Find each line below that includes "tcolorbox", then copy it.

[Document images with source code]
-- Opening Marker --

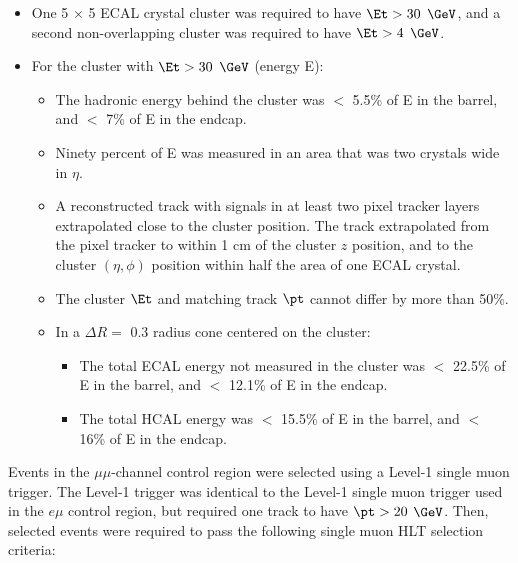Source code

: \begin{itemize}
	\item One 5 $\times$ 5 ECAL crystal cluster was required to have $\Et > 30$ $\GeV$, and a second non-overlapping cluster 
		was required to have $\Et > 4$ $\GeV$.
	\item For the cluster with $\Et > 30$ $\GeV$ (energy E):
	\begin{itemize}
		\item The hadronic energy behind the cluster was $<$ 5.5\% of E in the barrel, and $<$ 7\% of E in the endcap. 
		\item Ninety percent of E was measured in an area that was two crystals wide in $\eta$.
		\item A reconstructed track with signals in at least two pixel tracker layers extrapolated close to the cluster 
			position.  The track extrapolated from the pixel tracker to within 1 cm of the cluster $z$ position, and to 
			the cluster $(\eta,\phi)$ position within half the area of one ECAL crystal.
		\item The cluster $\Et$ and matching track $\pt$ cannot differ by more than 50\%. 
		
		\item In a $\Delta R =$ 0.3 radius cone centered on the cluster:
		\begin{itemize}
			\item The total ECAL energy not measured in the cluster was $<$ 22.5\% of E in the barrel, and $<$ 12.1\% of 
				E in the endcap.
			\item The total HCAL energy was $<$ 15.5\% of E in the barrel, and $<$ 16\% of E in the endcap.
		\end{itemize}
	\end{itemize}
\end{itemize}

Events in the $\mu\mu$-channel control region were selected using a Level-1 single muon trigger.  The Level-1 trigger was identical to 
the Level-1 single muon trigger used in the $e\mu$ control region, but required one track to have $\pt > 20$ $\GeV$.  Then, selected 
events were required to pass the following single muon HLT selection criteria:


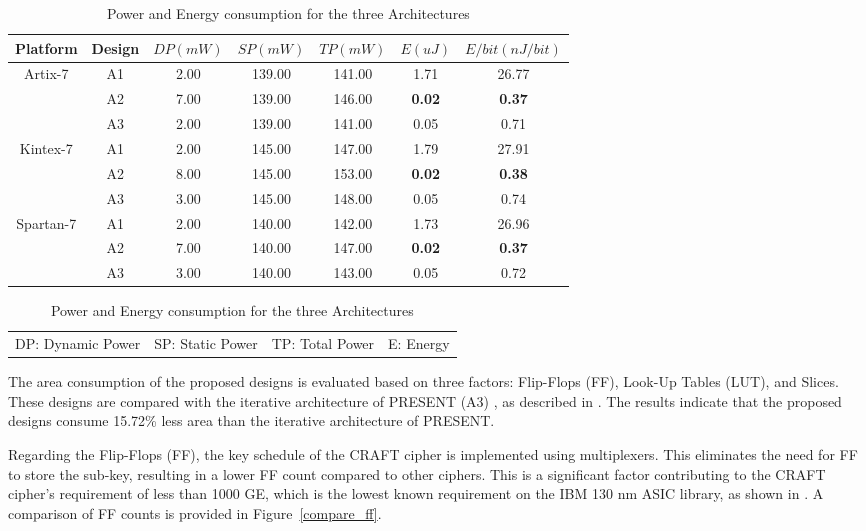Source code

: \documentclass[final,5p,times,twocolumn]{elsarticle}
\begin{document}
\begin{table}
    \begin{threeparttable}
        \caption{Power and Energy consumption for the three Architectures}\label{power_energy_compare}%
        \begin{tabular*}{\textwidth}{@{\extracolsep\fill}|c|c|c|c|c|c|c|}
            \hline
            Platform & Design & $DP(mW)$ & $SP(mW)$ & $TP(mW)$ & $E(uJ)$ & $E/bit(nJ/bit)$ \\
            \hline
            \multirow{3}{*}{Artix-7}  & A1 & 2.00 & 139.00 & 141.00 & 1.71 & 26.77 \\
            & A2 & 7.00 & 139.00 & 146.00 & \textbf{0.02} & \textbf{0.37} \\
            & A3 & 2.00 & 139.00 & 141.00 & 0.05 & 0.71 \\
            \hline
            \multirow{3}{*}{Kintex-7} & A1 & 2.00 & 145.00 & 147.00 & 1.79 & 27.91 \\
            & A2 & 8.00 & 145.00 & 153.00 & \textbf{0.02} & \textbf{0.38} \\
            & A3 & 3.00 & 145.00 & 148.00 & 0.05 & 0.74 \\
            \hline
            \multirow{3}{*}{Spartan-7} & A1 & 2.00 & 140.00 & 142.00 & 1.73 & 26.96 \\
            & A2 & 7.00 & 140.00 & 147.00 & \textbf{0.02} & \textbf{0.37} \\
            & A3 & 3.00 & 140.00 & 143.00 & 0.05 & 0.72 \\
            \hline
        \end{tabular*}
        \begin{tabular}{llll}
            DP: Dynamic Power & SP: Static Power & TP: Total Power & E: Energy
        \end{tabular}
    \end{threeparttable}
\end{table}

The area consumption of the proposed designs is evaluated based on three factors: Flip-Flops (FF), Look-Up Tables (LUT), and Slices. These designs are compared with the iterative architecture of PRESENT (A3) , as described in \cite{bharathi2022light}. The results indicate that the proposed designs consume 15.72\% less area than the iterative architecture of PRESENT.

Regarding the Flip-Flops (FF), the key schedule of the CRAFT cipher is implemented using multiplexers. This eliminates the need for FF to store the sub-key, resulting in a lower FF count compared to other ciphers. This is a significant factor contributing to the CRAFT cipher's requirement of less than 1000 GE, which is the lowest known requirement on the IBM 130 nm ASIC library, as shown in \cite{beierle2019craft}. A comparison of FF counts is provided in Figure~\ref{compare_ff}.
\end{document}
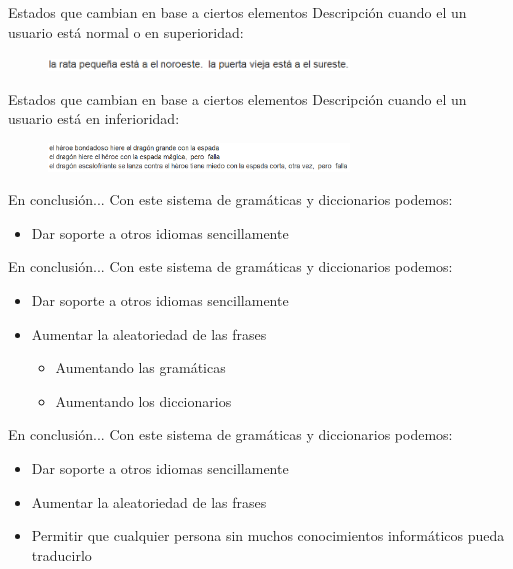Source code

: \begin{tframe}{Estados que cambian en base a ciertos elementos}
	Descripción cuando el un usuario está normal o en superioridad:
		\begin{figure}[h]
			\includegraphics[width=8cm]{../img/estado1.PNG}
		\end{figure}
\end{tframe}

\begin{tframe}{Estados que cambian en base a ciertos elementos}
	Descripción cuando el un usuario está en inferioridad:
		\begin{figure}[h]
			\includegraphics[width=8cm]{../img/estado2.PNG}
		\end{figure}
\end{tframe}


\begin{tframe}{En conclusión...}
	Con este sistema de gramáticas y diccionarios podemos:
	\begin{itemize}
		\item<+-| alert@+> Dar soporte a otros idiomas sencillamente
	\end{itemize}
\end{tframe}

\begin{tframe}{En conclusión...}
	Con este sistema de gramáticas y diccionarios podemos:
	\begin{itemize}
		\item Dar soporte a otros idiomas sencillamente
		\item<+-| alert@+> Aumentar la aleatoriedad de las frases
		\begin{itemize}
			\item Aumentando las gramáticas
			\item Aumentando los diccionarios
		\end{itemize}
	\end{itemize}
\end{tframe}

\begin{tframe}{En conclusión...}
	Con este sistema de gramáticas y diccionarios podemos:
	\begin{itemize}
		\item Dar soporte a otros idiomas sencillamente
		\item Aumentar la aleatoriedad de las frases
		\item<+-| alert@+> Permitir que cualquier persona sin muchos conocimientos informáticos pueda traducirlo
	\end{itemize}
\end{tframe}

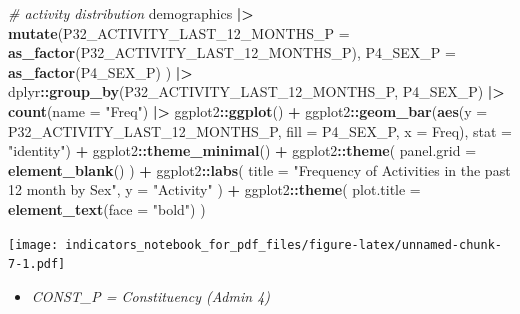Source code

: \documentclass[
]{article}
\newenvironment{Shaded}{\begin{snugshade}}{\end{snugshade}}
\newcommand{\AttributeTok}[1]{\textcolor[rgb]{0.13,0.29,0.53}{#1}}
\newcommand{\CommentTok}[1]{\textcolor[rgb]{0.56,0.35,0.01}{\textit{#1}}}
\newcommand{\FunctionTok}[1]{\textcolor[rgb]{0.13,0.29,0.53}{\textbf{#1}}}
\newcommand{\NormalTok}[1]{#1}
\newcommand{\SpecialCharTok}[1]{\textcolor[rgb]{0.81,0.36,0.00}{\textbf{#1}}}
\newcommand{\StringTok}[1]{\textcolor[rgb]{0.31,0.60,0.02}{#1}}
\providecommand{\tightlist}{%
  \setlength{\itemsep}{0pt}\setlength{\parskip}{0pt}}
\newenvironment{UNFPAShadedBox}{%
\begin{tcolorbox}[sharp corners, enhanced, colback=white, boxrule=0pt, borderline west={2pt}{0pt}{orange}]%
}{\end{tcolorbox}}
\newenvironment{Highlighting}{\begin{UNFPAShadedBox}}{\end{UNFPAShadedBox}}
\begin{document}
\begin{Shaded}
\begin{Highlighting}[]
\CommentTok{\# activity distribution}
\NormalTok{demographics }\SpecialCharTok{|\textgreater{}}
  \FunctionTok{mutate}\NormalTok{(}\AttributeTok{P32\_ACTIVITY\_LAST\_12\_MONTHS\_P =} \FunctionTok{as\_factor}\NormalTok{(P32\_ACTIVITY\_LAST\_12\_MONTHS\_P),}
         \AttributeTok{P4\_SEX\_P =} \FunctionTok{as\_factor}\NormalTok{(P4\_SEX\_P)}
\NormalTok{         ) }\SpecialCharTok{|\textgreater{}}
\NormalTok{  dplyr}\SpecialCharTok{::}\FunctionTok{group\_by}\NormalTok{(P32\_ACTIVITY\_LAST\_12\_MONTHS\_P, P4\_SEX\_P) }\SpecialCharTok{|\textgreater{}}
  \FunctionTok{count}\NormalTok{(}\AttributeTok{name =} \StringTok{"Freq"}\NormalTok{) }\SpecialCharTok{|\textgreater{}}
\NormalTok{  ggplot2}\SpecialCharTok{::}\FunctionTok{ggplot}\NormalTok{() }\SpecialCharTok{+}
\NormalTok{  ggplot2}\SpecialCharTok{::}\FunctionTok{geom\_bar}\NormalTok{(}\FunctionTok{aes}\NormalTok{(}\AttributeTok{y =}\NormalTok{ P32\_ACTIVITY\_LAST\_12\_MONTHS\_P, }
                        \AttributeTok{fill =}\NormalTok{ P4\_SEX\_P, }
                        \AttributeTok{x =}\NormalTok{ Freq), }
                    \AttributeTok{stat =} \StringTok{"identity"}\NormalTok{) }\SpecialCharTok{+}
\NormalTok{  ggplot2}\SpecialCharTok{::}\FunctionTok{theme\_minimal}\NormalTok{() }\SpecialCharTok{+}
\NormalTok{  ggplot2}\SpecialCharTok{::}\FunctionTok{theme}\NormalTok{(}
    \AttributeTok{panel.grid =} \FunctionTok{element\_blank}\NormalTok{()}
\NormalTok{  ) }\SpecialCharTok{+}
\NormalTok{  ggplot2}\SpecialCharTok{::}\FunctionTok{labs}\NormalTok{(}
    \AttributeTok{title =} \StringTok{"Frequency of Activities in the past 12 month by Sex"}\NormalTok{,}
    \AttributeTok{y =} \StringTok{"Activity"}
\NormalTok{  ) }\SpecialCharTok{+}
\NormalTok{  ggplot2}\SpecialCharTok{::}\FunctionTok{theme}\NormalTok{(}
    \AttributeTok{plot.title =} \FunctionTok{element\_text}\NormalTok{(}\AttributeTok{face =} \StringTok{"bold"}\NormalTok{)}
\NormalTok{  )}
\end{Highlighting}
\end{Shaded}

\texttt{[image: indicators\_notebook\_for\_pdf\_files/figure-latex/unnamed-chunk-7-1.pdf]}

\begin{itemize}
\tightlist
\item
  \emph{CONST\_P = Constituency (Admin 4)}
\end{itemize}
\end{document}
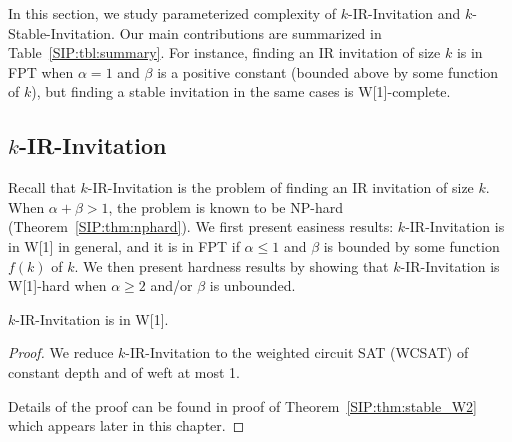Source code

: In this section, we study parameterized complexity of $k$-IR-Invitation and $k$-Stable-Invitation.
Our main contributions are summarized in Table~\ref{SIP:tbl:summary}. For instance, finding an IR invitation of size $k$ is in FPT when $\alpha = 1$ and $\beta$ is a positive constant (bounded above by some function of $k$), but finding a stable invitation in the same cases is W[1]-complete. 
 

\subsection{$k$-IR-Invitation}

Recall that $k$-IR-Invitation is the problem of finding an IR invitation of size $k$.
When $\alpha + \beta > 1$, the problem is known to be NP-hard (Theorem~\ref{SIP:thm:nphard}). 
We first present easiness results: $k$-IR-Invitation is in W[1] in general, and it is in FPT if $\alpha \leq 1$ and $\beta$ is bounded by some function $f(k)$ of $k$.
We then present hardness results by showing that $k$-IR-Invitation is W[1]-hard when $\alpha \geq 2$ and/or $\beta$ is unbounded.


\begin{theorem} \label{SIP:thm:IR_invitation_W1}
	$k$-IR-Invitation is in W[1].
\end{theorem} 
\begin{proof}
	We reduce $k$-IR-Invitation to the weighted circuit SAT (WCSAT) of constant depth and of weft at most 1. 
	
	Details of the proof can be found in proof of Theorem~\ref{SIP:thm:stable_W2} which appears later in this chapter.
\end{proof}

-- Closing Marker --

Answer to the problem:
\begin{tcolorbox}[sharp corners, enhanced, colback=white, boxrule=0pt, borderline west={2pt}{0pt}{orange}]%
}{\end{tcolorbox}}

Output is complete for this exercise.